The result is also quite insensitive to light intensity. If the sunlight is attenuated without spectral change, the bandgap shifts to a shorter wavelength, but the absorptance spectra at higher costs selleck compound remain essentially unaltered, as shown by the dashed lines in Fig. 3 calculated for 1% of full sunlight. They do shift to shorter wavelengths if attenuation is carried out using a (smooth) black-body irradiance spectrum, in accordance with the findings of Björn (1976), but the irregular shape of the actual solar spectrum
at sealevel keeps the optimal absorption bands at high costs fixed in the same position. The QY absorption bands of chlorophyll a and b cover the spectral range between the 687 and 628 nm absorption bands of MK-8931 atmospheric O2, and are separated by the 656 nm H-α absorption line in the solar spectrum. When these O2 absorption bands were removed from the AM 1.5 spectrum, using the local shape of the AM 0 spectrum with a slope correction, the optimized
absorptance band at high cost was still at the Chl a position, but jumped to the Chl b position when optimized at 1% of the light intensity. In order to determine if the similarity between real and predicted spectra in Fig. 4 is merely a coincidence, we applied Vorinostat concentration the same analysis to one of the “colorful spectral niches” at the bottom of the photic zone described by Stomp et al. (2007). Figure 5 shows the solar irradiance under 5 cm of water with a high concentration of organic matter. At the same relative cost that yielded a good approximation of the red band of photosynthesis in non-attenuated sunlight, optimization for growth power in this spectral niche yields an absorptance spectrum that resembles the QY absorption of bacteriochlorophyll A in purple non-sulfur bacteria (Fig. 6).

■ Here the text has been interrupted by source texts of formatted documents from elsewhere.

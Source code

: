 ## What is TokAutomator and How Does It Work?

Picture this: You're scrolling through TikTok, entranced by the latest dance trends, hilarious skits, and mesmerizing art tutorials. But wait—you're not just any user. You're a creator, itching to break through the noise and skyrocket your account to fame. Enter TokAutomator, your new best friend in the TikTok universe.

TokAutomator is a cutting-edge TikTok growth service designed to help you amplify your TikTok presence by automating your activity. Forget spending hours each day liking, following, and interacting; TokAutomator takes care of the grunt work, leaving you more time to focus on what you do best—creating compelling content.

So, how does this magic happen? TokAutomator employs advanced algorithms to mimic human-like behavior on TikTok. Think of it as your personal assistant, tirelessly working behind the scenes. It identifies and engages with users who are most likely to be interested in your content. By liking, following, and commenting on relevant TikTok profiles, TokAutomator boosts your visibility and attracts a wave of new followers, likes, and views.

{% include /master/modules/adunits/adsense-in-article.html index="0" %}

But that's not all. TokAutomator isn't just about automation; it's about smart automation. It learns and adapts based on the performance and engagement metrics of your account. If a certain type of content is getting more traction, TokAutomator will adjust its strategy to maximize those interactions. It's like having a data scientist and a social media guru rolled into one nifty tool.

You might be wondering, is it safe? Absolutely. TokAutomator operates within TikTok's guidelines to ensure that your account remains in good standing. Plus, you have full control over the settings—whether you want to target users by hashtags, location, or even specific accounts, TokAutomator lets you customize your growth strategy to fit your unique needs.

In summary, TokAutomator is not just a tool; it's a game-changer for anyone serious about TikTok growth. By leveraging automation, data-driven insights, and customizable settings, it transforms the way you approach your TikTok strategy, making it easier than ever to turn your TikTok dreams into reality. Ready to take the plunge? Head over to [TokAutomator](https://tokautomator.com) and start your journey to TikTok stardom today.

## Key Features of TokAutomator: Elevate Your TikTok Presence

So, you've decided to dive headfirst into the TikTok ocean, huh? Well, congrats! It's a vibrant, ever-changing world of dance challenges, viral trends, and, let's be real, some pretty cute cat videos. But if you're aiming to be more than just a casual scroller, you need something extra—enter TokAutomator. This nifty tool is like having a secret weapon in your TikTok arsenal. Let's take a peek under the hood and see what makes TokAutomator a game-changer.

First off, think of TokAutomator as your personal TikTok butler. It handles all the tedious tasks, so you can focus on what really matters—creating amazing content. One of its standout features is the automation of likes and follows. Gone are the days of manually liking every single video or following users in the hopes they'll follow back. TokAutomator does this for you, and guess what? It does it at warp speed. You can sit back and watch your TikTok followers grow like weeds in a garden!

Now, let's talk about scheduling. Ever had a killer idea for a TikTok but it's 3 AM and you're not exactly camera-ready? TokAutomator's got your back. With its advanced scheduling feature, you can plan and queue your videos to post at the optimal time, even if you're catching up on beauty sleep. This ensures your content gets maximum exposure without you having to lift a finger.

The lower and upper bounds of the spectral range depend on the arbitrary choice of water depth and organic matter concentration. The fact that the deep trough around 820 nm is reproduced by the
effect of a minor atmospheric H2O absorption band Resminostat on the optimization, however, does provide independent evidence for the validity of the analysis presented here. Fig. 5 The transmitted power spectra of Fig. 1 calculated for the irradiance in a muddy pool. To select the spectral range absorbed by bacteriochlorophyll A, the solar irradiance was attenuated by 5 cm water (Hale and Query 1973) with a “gilvin and tripton” attenuation coefficient K GT(440) = 11 cm−1 as described by Stomp et al. (2007). The same relative cost values as in Fig. 1 were used Fig. 6 The absorptance spectra of Fig. 4 calculated for the irradiance spectrum selected in Fig. 5. Growth power optimized absorptance spectra for the same relative cost values as in Figs. 3 and 4.